(Document images with source code)
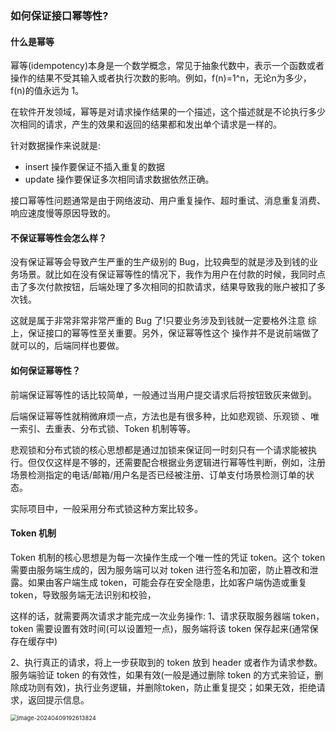 ### 如何保证接口幂等性?

#### **什么是幂等**

幂等(idempotency)本身是一个数学概念，常见于抽象代数中，表示一个函数或者操作的结果不受其输入或者执行次数的影响。例如，f(n)=1^n，无论n为多少，f(n)的值永远为 1。

在软件开发领域，幂等是对请求操作结果的一个描述，这个描述就是不论执行多少次相同的请求，产生的效果和返回的结果都和发出单个请求是一样的。

针对数据操作来说就是:

- insert 操作要保证不插入重复的数据
- update 操作要保证多次相同请求数据依然正确。

接口幂等性问题通常是由于网络波动、用户重复操作、超时重试、消息重复消费、响应速度慢等原因导致的。



#### **不保证幂等性会怎么样？**

没有保证幂等会导致产生严重的生产级别的 Bug，比较典型的就是涉及到钱的业务场景。就比如在没有保证幂等性的情况下，我作为用户在付款的时候，我同时点击了多次付款按钮，后端处理了多次相同的扣款请求，结果导致我的账户被扣了多次钱。

这就是属于非常非常非常严重的 Bug 了!只要业务涉及到钱就一定要格外注意
综上，保证接口的幂等性至关重要。另外，保证幂等性这个 操作并不是说前端做了就可以的，后端同样也要做。





#### **如何保证幂等性？**

前端保证幂等性的话比较简单，一般通过当用户提交请求后将按钮致灰来做到。

后端保证幂等性就稍微麻烦一点，方法也是有很多种，比如悲观锁、乐观锁 、唯一索引、去重表、分布式锁、Token 机制等等。

悲观锁和分布式锁的核心思想都是通过加锁来保证同一时刻只有一个请求能被执行。但仅仅这样是不够的，还需要配合根据业务逻辑进行幂等性判断，例如，注册场景检测指定的电话/邮箱/用户名是否已经被注册、订单支付场景检测订单的状态。

实际项目中，一般采用分布式锁这种方案比较多。





#### **Token 机制**

Token 机制的核心思想是为每一次操作生成一个唯一性的凭证 token。这个 token 需要由服务端生成的，因为服务端可以对 token 进行签名和加密，防止篡改和泄露。如果由客户端生成 token，可能会存在安全隐患，比如客户端伪造或重复 token，导致服务端无法识别和校验，

这样的话，就需要两次请求才能完成一次业务操作:
1、请求获取服务器端 token，token 需要设置有效时间(可以设置短一点)，服务端将该 token 保存起来(通常保存在缓存中)

2、执行真正的请求，将上一步获取到的 token 放到 header 或者作为请求参数。服务端验证 token 的有效性，如果有效(一般是通过删除 token 的方式来验证，删除成功则有效)，执行业务逻辑，并删除token，防止重复提交；如果无效，拒绝请求，返回提示信息。

<img src="https://palepics.oss-cn-guangzhou.aliyuncs.com/img/image-20240409192613824.png" alt="image-20240409192613824" style="zoom: 67%;" />

























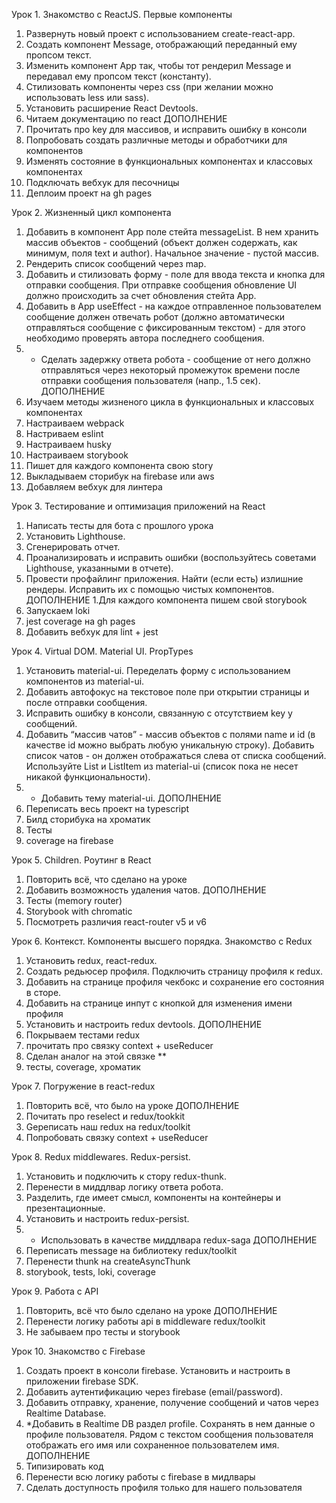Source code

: Урок 1. Знакомство с ReactJS. Первые компоненты
1. Развернуть новый проект с использованием create-react-app.
2. Создать компонент Message, отображающий переданный ему
   пропсом текст.
3. Изменить компонент App так, чтобы тот рендерил Message и
   передавал ему пропсом текст (константу).
4. Стилизовать компоненты через css (при желании можно
   использовать less или sass).
5. Установить расширение React Devtools.
6. Читаем документацию по react
ДОПОЛНЕНИЕ
1. Прочитать про key для массивов, и исправить ошибку в консоли
2. Попробовать создать различные методы и обработчики для компонентов
3. Изменять состояние в функциональных компонентах и классовых компонентах
4. Подключать вебхук для песочницы
5. Деплоим проект на gh pages

Урок 2. Жизненный цикл компонента
1. Добавить в компонент App поле стейта messageList. В нем хранить массив объектов - сообщений (объект должен содержать, как минимум, поля text и author). Начальное значение - пустой массив. 
2. Рендерить список сообщений через map. 
3. Добавить и стилизовать форму - поле для ввода текста и кнопка для отправки сообщения. При отправке сообщения обновление UI должно происходить за счет обновления стейта App. 
4. Добавить в App useEffect - на каждое отправленное пользователем сообщение должен отвечать робот (должно автоматически отправляться сообщение с фиксированным текстом) - для этого необходимо проверять автора последнего сообщения.
4. * Сделать задержку ответа робота - сообщение от него должно отправляться через некоторый промежуток времени после отправки сообщения пользователя (напр., 1.5 сек).
ДОПОЛНЕНИЕ
1. Изучаем методы жизненого цикла в функциональных и классовых компонентах 
2. Настраиваем webpack
3. Настриваем eslint 
4. Настраиваем husky
5. Настраиваем storybook 
6. Пишет для каждого компонента свою story 
7. Выкладываем сторибук на firebase или aws 
8. Добавляем вебхук для линтера

Урок 3. Тестирование и оптимизация приложений на React
1. Написать тесты для бота с прошлого урока 
2. Установить Lighthouse. 
3. Сгенерировать отчет. 
4. Проанализировать и исправить ошибки (воспользуйтесь советами Lighthouse, указанными в отчете). 
5. Провести профайлинг приложения. Найти (если есть) излишние рендеры. Исправить их с помощью чистых компонентов.
ДОПОЛНЕНИЕ
1.Для каждого компонента пишем свой storybook 
6. Запускаем loki 
7. jest coverage на gh pages 
8. Добавить вебхук для lint + jest

Урок 4. Virtual DOM. Material UI. PropTypes
1. Установить material-ui. Переделать форму с использованием компонентов из material-ui. 
2. Добавить автофокус на текстовое поле при открытии страницы и после отправки сообщения. 
3. Исправить ошибку в консоли, связанную с отсутствием key у сообщений. 
4. Добавить “массив чатов” - массив объектов с полями name и id (в качестве id можно выбрать любую уникальную строку). Добавить список чатов - он должен отображаться слева от списка сообщений. Используйте List и ListItem из material-ui (список пока не несет никакой функциональности).
4. * Добавить тему material-ui.
ДОПОЛНЕНИЕ
1. Переписать весь проект на typescript 
2. Билд сторибука на хроматик 
3. Тесты 
4. coverage на firebase

Урок 5. Children. Роутинг в React
1. Повторить всё, что сделано на уроке 
2. Добавить возможность удаления чатов.
ДОПОЛНЕНИЕ
1. Тесты (memory router)
2. Storybook with chromatic
3. Посмотреть различия react-router v5 и v6

Урок 6. Контекст. Компоненты высшего порядка. Знакомство с Redux
1. Установить redux, react-redux.
2. Создать редьюсер профиля. Подключить страницу профиля к redux.
3. Добавить на странице профиля чекбокс и сохранение его состояния в сторе.
4. Добавить на странице инпут с кнопкой для изменения имени профиля
5. Установить и настроить redux devtools.
ДОПОЛНЕНИЕ
1. Покрываем тестами redux 
2. прочитать про связку context + useReducer 
3. Сделан аналог на этой связке **
4. тесты, coverage, хроматик

Урок 7. Погружение в react-redux
1.  Повторить всё, что было на уроке
ДОПОЛНЕНИЕ
1. Почитать про reselect и redux/tookkit
2. Gереписать наш redux на redux/toolkit
3. Попробовать связку context + useReducer

Урок 8. Redux middlewares. Redux-persist.
1. Установить и подключить к стору redux-thunk.
2. Перенести в миддлвар логику ответа робота.
3. Разделить, где имеет смысл, компоненты на контейнеры и презентационные.
4. Установить и настроить redux-persist.
5. * Использовать в качестве миддлвара redux-saga
ДОПОЛНЕНИЕ
1. Переписать message на библиотеку redux/toolkit
2. Перенести thunk на createAsyncThunk
3. storybook, tests, loki, coverage

Урок 9. Работа с API
1. Повторить, всё что было сделано на уроке
ДОПОЛНЕНИЕ
1. Перенести логику работы api в middleware redux/toolkit
2. Не забываем про тесты и storybook

Урок 10. Знакомство с Firebase
1. Создать проект в консоли firebase. Установить и настроить в приложении firebase SDK. 
2. Добавить аутентификацию через firebase (email/password). 
3. Добавить отправку, хранение, получение сообщений и чатов через Realtime Database.
4. *Добавить в Realtime DB раздел profile. Сохранять в нем данные о профиле пользователя. Рядом с текстом сообщения пользователя отображать его имя или сохраненное пользователем имя.
ДОПОЛНЕНИЕ
1. Типизировать код 
2. Перенести всю логику работы с firebase в мидлвары 
3. Сделать доступность профиля только для нашего пользователя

**WHAT THE EXERCISE ASKS:** Give back exactly the lines above starting at the line where "2. Попробовать создать" appears and ending at the line where "Урок 2. Жизненный цикл компонента" appears, both included, with no other lines.

**OUTPUT:**
2. Попробовать создать различные методы и обработчики для компонентов
3. Изменять состояние в функциональных компонентах и классовых компонентах
4. Подключать вебхук для песочницы
5. Деплоим проект на gh pages

Урок 2. Жизненный цикл компонента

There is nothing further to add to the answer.